AVAILABLE RECORDS START

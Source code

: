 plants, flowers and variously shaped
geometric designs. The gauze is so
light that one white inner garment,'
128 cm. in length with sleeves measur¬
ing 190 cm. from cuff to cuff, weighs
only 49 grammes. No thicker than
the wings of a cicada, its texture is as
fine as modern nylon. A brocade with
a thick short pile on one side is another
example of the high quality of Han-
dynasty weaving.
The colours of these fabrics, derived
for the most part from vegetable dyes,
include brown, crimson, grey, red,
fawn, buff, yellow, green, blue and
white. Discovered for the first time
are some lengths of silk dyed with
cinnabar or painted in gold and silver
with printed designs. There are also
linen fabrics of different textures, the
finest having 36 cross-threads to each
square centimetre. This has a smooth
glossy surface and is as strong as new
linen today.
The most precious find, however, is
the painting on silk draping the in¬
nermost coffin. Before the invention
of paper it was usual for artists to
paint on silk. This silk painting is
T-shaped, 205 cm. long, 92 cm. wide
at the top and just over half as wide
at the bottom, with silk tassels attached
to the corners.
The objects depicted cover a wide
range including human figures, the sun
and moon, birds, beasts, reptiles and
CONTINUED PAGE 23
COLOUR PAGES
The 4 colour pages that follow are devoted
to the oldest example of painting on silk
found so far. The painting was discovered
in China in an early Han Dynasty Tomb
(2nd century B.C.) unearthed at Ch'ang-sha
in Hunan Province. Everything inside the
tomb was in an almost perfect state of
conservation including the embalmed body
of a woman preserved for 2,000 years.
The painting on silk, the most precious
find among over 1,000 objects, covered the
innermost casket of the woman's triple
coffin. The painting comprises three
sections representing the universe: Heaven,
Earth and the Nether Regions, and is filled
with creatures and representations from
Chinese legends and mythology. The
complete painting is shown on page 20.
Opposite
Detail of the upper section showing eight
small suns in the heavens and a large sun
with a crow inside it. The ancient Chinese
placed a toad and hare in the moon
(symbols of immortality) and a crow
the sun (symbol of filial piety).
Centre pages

AVAILABLE RECORDS END

_PROBLEM DETAILS_
The exact lines of the material above starting at the one that contains "light that one white inner garment,'" and ending at the one that contains "linen fabrics of different textures, the" are what to retype; leave out everything else.

_THE COMPLETED TASK_
light that one white inner garment,'
128 cm. in length with sleeves measur¬
ing 190 cm. from cuff to cuff, weighs
only 49 grammes. No thicker than
the wings of a cicada, its texture is as
fine as modern nylon. A brocade with
a thick short pile on one side is another
example of the high quality of Han-
dynasty weaving.
The colours of these fabrics, derived
for the most part from vegetable dyes,
include brown, crimson, grey, red,
fawn, buff, yellow, green, blue and
white. Discovered for the first time
are some lengths of silk dyed with
cinnabar or painted in gold and silver
with printed designs. There are also
linen fabrics of different textures, the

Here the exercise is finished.